Now from this statement it would appear that the districts to which the Attorney General referred are districts in which additional judges are certainly needed, for the reason that there are cases 2 years old on the docket. The Judicial Conference had before it the Attorney General's statement and made its own investigation as to the con

ditions in those districts, and did not recommend a single additional judge in those districts. The conference knew that the difficulty was not lack of judges. The Attorney General did not recommend additional judges in any of these districts except the New Jersey district. He also recognized that the condition of the docket cannot be relied upon as conclusive proof that the district needs an additional judge. The number of cases on the docket means little so far as the judge's time is concerned. The type of case is what counts. It may take but one hour to try a bankruptcy case, while the trial of a patent case may require months. The majority report will stress population and area of judicial districts. Of course these are factors. However, the real test is whether or not a litigant in the district can secure expeditious disposition of matters in the court.
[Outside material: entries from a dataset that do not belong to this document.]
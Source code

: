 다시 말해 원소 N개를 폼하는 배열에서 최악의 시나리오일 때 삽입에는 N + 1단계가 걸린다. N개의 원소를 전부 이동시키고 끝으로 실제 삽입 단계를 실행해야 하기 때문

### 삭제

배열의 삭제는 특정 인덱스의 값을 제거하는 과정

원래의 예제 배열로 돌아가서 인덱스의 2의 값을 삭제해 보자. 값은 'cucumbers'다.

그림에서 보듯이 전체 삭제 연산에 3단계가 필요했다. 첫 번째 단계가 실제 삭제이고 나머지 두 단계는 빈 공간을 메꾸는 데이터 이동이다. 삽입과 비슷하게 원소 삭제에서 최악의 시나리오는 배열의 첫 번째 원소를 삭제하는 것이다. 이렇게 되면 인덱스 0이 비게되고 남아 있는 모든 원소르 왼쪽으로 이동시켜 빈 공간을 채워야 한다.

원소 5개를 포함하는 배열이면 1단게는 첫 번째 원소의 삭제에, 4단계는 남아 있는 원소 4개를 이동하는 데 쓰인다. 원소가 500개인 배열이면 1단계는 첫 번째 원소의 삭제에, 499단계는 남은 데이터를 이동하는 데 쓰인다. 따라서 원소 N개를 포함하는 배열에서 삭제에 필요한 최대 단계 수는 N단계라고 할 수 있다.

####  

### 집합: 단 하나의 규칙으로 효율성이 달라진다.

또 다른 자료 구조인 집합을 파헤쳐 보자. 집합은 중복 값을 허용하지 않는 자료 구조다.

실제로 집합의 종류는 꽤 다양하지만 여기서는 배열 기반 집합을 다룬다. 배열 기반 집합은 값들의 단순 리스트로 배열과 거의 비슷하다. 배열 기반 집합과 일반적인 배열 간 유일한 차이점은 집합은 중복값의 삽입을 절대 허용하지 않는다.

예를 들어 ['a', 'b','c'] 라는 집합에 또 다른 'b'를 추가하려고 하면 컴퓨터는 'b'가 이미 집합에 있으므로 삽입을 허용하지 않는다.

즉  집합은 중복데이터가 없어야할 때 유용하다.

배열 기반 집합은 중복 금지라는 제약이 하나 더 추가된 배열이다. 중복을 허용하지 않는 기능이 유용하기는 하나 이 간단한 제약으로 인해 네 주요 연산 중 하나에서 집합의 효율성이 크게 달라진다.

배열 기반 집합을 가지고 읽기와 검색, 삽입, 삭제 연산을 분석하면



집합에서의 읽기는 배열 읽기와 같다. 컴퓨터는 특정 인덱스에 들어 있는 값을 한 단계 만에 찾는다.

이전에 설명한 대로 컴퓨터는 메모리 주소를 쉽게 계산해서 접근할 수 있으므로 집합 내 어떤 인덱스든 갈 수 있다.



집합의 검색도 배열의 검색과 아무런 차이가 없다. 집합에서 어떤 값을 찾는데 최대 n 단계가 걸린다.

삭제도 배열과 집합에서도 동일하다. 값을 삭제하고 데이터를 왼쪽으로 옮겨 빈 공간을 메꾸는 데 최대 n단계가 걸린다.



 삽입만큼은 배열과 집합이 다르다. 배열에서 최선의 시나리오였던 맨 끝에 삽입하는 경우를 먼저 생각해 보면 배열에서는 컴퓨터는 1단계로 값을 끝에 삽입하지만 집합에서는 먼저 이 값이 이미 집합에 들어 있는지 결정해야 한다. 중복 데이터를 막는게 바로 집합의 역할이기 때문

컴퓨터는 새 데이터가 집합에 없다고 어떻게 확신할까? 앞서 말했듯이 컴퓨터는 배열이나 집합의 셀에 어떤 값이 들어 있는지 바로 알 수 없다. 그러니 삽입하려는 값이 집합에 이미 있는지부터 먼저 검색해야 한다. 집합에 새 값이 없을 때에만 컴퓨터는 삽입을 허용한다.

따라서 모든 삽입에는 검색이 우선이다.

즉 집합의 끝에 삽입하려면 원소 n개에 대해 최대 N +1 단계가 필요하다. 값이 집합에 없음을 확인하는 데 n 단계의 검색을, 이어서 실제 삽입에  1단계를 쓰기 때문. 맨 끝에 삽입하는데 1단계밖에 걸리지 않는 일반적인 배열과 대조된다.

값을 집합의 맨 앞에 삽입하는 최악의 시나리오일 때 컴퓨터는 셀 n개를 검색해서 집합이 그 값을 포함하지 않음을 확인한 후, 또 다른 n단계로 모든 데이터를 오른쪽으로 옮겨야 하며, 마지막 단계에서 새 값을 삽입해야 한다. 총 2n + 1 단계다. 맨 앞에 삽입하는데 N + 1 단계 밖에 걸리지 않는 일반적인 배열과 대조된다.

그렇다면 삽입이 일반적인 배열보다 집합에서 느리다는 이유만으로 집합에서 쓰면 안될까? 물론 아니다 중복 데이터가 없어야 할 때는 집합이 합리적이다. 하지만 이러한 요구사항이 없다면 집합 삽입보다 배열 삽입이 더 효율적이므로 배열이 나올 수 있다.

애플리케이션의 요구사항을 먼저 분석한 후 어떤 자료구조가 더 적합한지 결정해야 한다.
This bill in no way affects the places where court is to be held. The Judicial Conference was in a position to give practical, not theoretical, answer as to the requirements of the respective districts. The majority report relies more upon pending cases on dockets and census reports as to population.

COURT OF APPEALS OF THE DISTRICT OF COLUMBIA

The Judicial Conference, after recommending additional judges for the second, fifth, sixth, and seventh circuits, recommended:

In six of the circuits and in the Circuit Court of Appeals for the District of Columbia no additional judges are now required. (Report of Attorney General 1937, p. 15.)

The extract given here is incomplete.